INTRODUCTION

SemRevRec: A Recommender System based on User Reviews and Linked Data

Iacopo Vagliano

i.vagliano@zbw.eu 1

Diego Monti

diego.monti@polito.it 0

Maurizio Morisio

maurizio.morisio@polito.it 0 0 Politecnico di Torino , Turin , Italy 1 ZBW - Leibniz Information Centre for , Economics, Kiel , Germany

2017

Traditionally, recommender systems exploit user ratings to infer preferences. However, the growing popularity of social platforms has encouraged users to write textual reviews about liked items. These reviews represent a valuable source of non-trivial information that could improve users' decision processes. In this paper we propose a novel recommendation approach based on the semantic annotation of entities mentioned in user reviews and on the knowledge available in the Web of Data. We compared our recommender system with two baseline algorithms and a state-of-the-art Linked Data based approach. Our system provided more diverse recommendations with respect to the other techniques considered, while obtaining a better accuracy than the Linked Data based method.

INTRODUCTION

Currently, most of recommender systems exploit user ratings to infer preferences, although the growing popularity of social and e-commerce websites has encouraged users to write textual reviews. These reviews enable recommender systems to represent the multifaceted nature of users’ opinions and build a fine-grained preference model, which cannot be obtained from overall ratings [ 2 ].
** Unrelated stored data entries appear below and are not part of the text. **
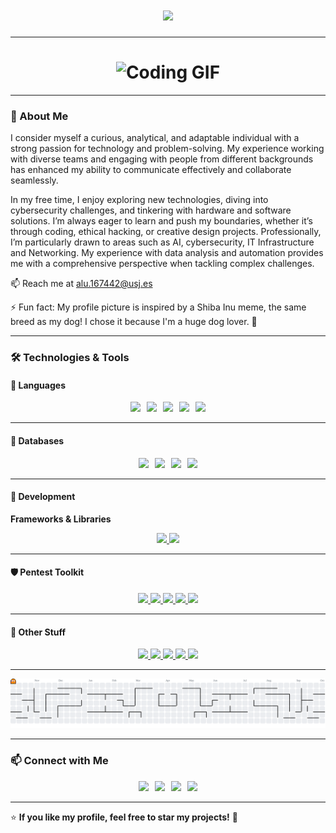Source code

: <h1 align="center">
  <img src="https://readme-typing-svg.demolab.com?font=Fira+Code&size=24&pause=1000&color=F7F7F7&center=true&vCenter=true&width=600&lines=Hi+there!+I'm+Maximo+🚀;Passionate+Engineer+%26+Tech+Enthusiast!">
</h1>

---

<h1 align="center">
  <img src="https://tenor.com/view/cats-cat-computer-gif-15556901.gif" alt="Coding GIF">
</h1>

---

### 📖 About Me
I consider myself a curious, analytical, and adaptable individual with a strong passion for technology and problem-solving. My experience working with diverse teams and engaging with people from different backgrounds has enhanced my ability to communicate effectively and collaborate seamlessly.

In my free time, I enjoy exploring new technologies, diving into cybersecurity challenges, and tinkering with hardware and software solutions. I’m always eager to learn and push my boundaries, whether it’s through coding, ethical hacking, or creative design projects.
Professionally, I’m particularly drawn to areas such as AI, cybersecurity, IT Infrastructure and Networking. My experience with data analysis and automation provides me with a comprehensive perspective when tackling complex challenges.

📫 Reach me at [alu.167442@usj.es](mailto:alu.167442@usj.es)  

⚡ Fun fact: My profile picture is inspired by a Shiba Inu meme, the same breed as my dog! I chose it because I'm a huge dog lover. 🐶

---

### 🛠 Technologies & Tools

#### 🚀 Languages
<div align="center" style="display: flex; flex-wrap: wrap; gap: 10px; justify-content: center;">
  <a href="https://devdocs.io/c/">
    <img src="https://img.shields.io/badge/C-A8B9CC?style=for-the-badge&logo=c&logoColor=white">
  </a>
  <a href="https://cplusplus.com/doc/">
    <img src="https://img.shields.io/badge/C++-00599C?style=for-the-badge&logo=c%2b%2b&logoColor=white">
  </a>
  <a href="https://docs.oracle.com/en/java/">
    <img src="https://img.shields.io/badge/Java-007396?style=for-the-badge&logo=java&logoColor=white">
  </a>
  <a href="https://docs.python.org/3/">
    <img src="https://img.shields.io/badge/Python-3776AB?style=for-the-badge&logo=python&logoColor=white">
  </a>
  <a href="https://developer.mozilla.org/en-US/docs/Web/JavaScript">
    <img src="https://img.shields.io/badge/JavaScript-F7DF1E?style=for-the-badge&logo=javascript&logoColor=black">
  </a>
</div>

---

#### 💾 Databases
<div align="center" style="display: flex; flex-wrap: wrap; gap: 10px; justify-content: center;">
  <a href="https://redis.io/documentation">
    <img src="https://img.shields.io/badge/Redis-DC382D?style=for-the-badge&logo=redis&logoColor=white">
  </a>
  <a href="https://www.postgresql.org/docs/">
    <img src="https://img.shields.io/badge/PostgreSQL-336791?style=for-the-badge&logo=postgresql&logoColor=white">
  </a>
  <a href="https://www.mongodb.com/docs/">
    <img src="https://img.shields.io/badge/MongoDB-47A248?style=for-the-badge&logo=mongodb&logoColor=white">
  </a>
  <a href="https://dev.mysql.com/doc/">
    <img src="https://img.shields.io/badge/MySQL-4479A1?style=for-the-badge&logo=mysql&logoColor=white">
  </a>
</div>

---

#### 🔧 Development  
**Frameworks & Libraries**  
<div align="center">
  <a href="https://react.dev/docs/getting-started">
    <img src="https://img.shields.io/badge/React-61DAFB?style=for-the-badge&logo=react&logoColor=black">
  </a>
  <a href="https://nodejs.org/en/docs">
    <img src="https://img.shields.io/badge/Node.js-339933?style=for-the-badge&logo=node.js&logoColor=white">
  </a>
</div>

---

#### 🛡 Pentest Toolkit  
<div align="center">
  <a href="https://www.kali.org/docs/">
    <img src="https://img.shields.io/badge/Kali_Linux-557C94?style=for-the-badge&logo=kali-linux&logoColor=white">
  </a>
  <a href="https://docs.metasploit.com/">
    <img src="https://img.shields.io/badge/Metasploit-1572B6?style=for-the-badge&logo=metasploit&logoColor=white">
  </a>
  <a href="https://nmap.org/book/man.html">
    <img src="https://img.shields.io/badge/Nmap-00479C?style=for-the-badge&logo=nmap&logoColor=white">
  </a>
  <a href="https://portswigger.net/burp/documentation">
    <img src="https://img.shields.io/badge/Burp_Suite-FF7139?style=for-the-badge&logo=burp-suite&logoColor=white">
  </a>
  <a href="https://www.wireshark.org/docs/">
    <img src="https://img.shields.io/badge/Wireshark-1679A7?style=for-the-badge&logo=wireshark&logoColor=white">
  </a>
</div>

---

#### 🎯 Other Stuff  
<div align="center">
  <a href="https://www.linux.org/pages/download/">
    <img src="https://img.shields.io/badge/Linux-FCC624?style=for-the-badge&logo=linux&logoColor=black">
  </a>
  <a href="https://docs.docker.com/">
    <img src="https://img.shields.io/badge/Docker-2496ED?style=for-the-badge&logo=docker&logoColor=white">
  </a>
  <a href="https://ubuntu.com/tutorials">
    <img src="https://img.shields.io/badge/Ubuntu-E95420?style=for-the-badge&logo=ubuntu&logoColor=white">
  </a>
  <a href="https://www.debian.org/doc/">
    <img src="https://img.shields.io/badge/Debian-A81D33?style=for-the-badge&logo=debian&logoColor=white">
  </a>
  <a href="https://www.raspberrypi.com/documentation/">
    <img src="https://img.shields.io/badge/Raspberry_Pi-A22846?style=for-the-badge&logo=raspberry-pi&logoColor=white">
  </a>
</div>

---

![pacman contribution graph](https://raw.githubusercontent.com/mxz-11/mxz-11/output/pacman-contribution-graph.svg)

---

### 📫 Connect with Me  
<div align="center" style="display: flex; flex-wrap: wrap; gap: 10px; justify-content: center;">
  <a href="https://www.linkedin.com/in/maximo-valenciano-alvarez/">
    <img src="https://img.shields.io/badge/LinkedIn-0A66C2?style=for-the-badge&logo=linkedin&logoColor=white">
  </a>
  <a href="https://github.com/Mxz-11">
    <img src="https://img.shields.io/badge/GitHub-181717?style=for-the-badge&logo=github&logoColor=white">
  </a>
  <a href="https://makerworld.com/en/@max_zgz">
    <img src="https://img.shields.io/badge/MakerWorld-00AEEF?style=for-the-badge&logo=makerworld&logoColor=white">
  </a>
  <a href="https://wuolah.com/profile/Mxz11">
    <img src="https://img.shields.io/badge/Wuolah-FFD700?style=for-the-badge&logo=bookstack&logoColor=white">
  </a>
</div>

---

⭐ **If you like my profile, feel free to star my projects!** 🚀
In this paper we describe how the information extracted from user reviews, combined with Linked Data, can be exploited in recommendation tasks. On one side, Linked Data can provide a rich representation of the items to recommend since they include interesting features. On the other side, reviews may reveal additional connections among items: for instance, various reviews of Interstellar mention Stanley Kubrick, although there is not a direct link between these two resources in DBpedia. We propose a novel recommendation approach based on the semantic annotation of reviews to extract useful information from them. A preliminary ofline study suggests that our method provides better prediction and ranking accuracy than another recommender system based on Linked Data, while it increases the diversity of recommendations with respect to all the techniques considered.

APPROACH

SemRevRec consists of two main modules: semantic annotation and discovery, and recommendation. The former is responsible for feeding the recommendation module with semantically annotated entities and Linked Data, while the latter provides suggestions to users. The two modules are disconnected: the recommendation module works online, while the other works ofline and provides the entities which can be recommended. Every time a new review is submitted, the system can repeat the semantic annotation and discovery steps and possibly identify new entities.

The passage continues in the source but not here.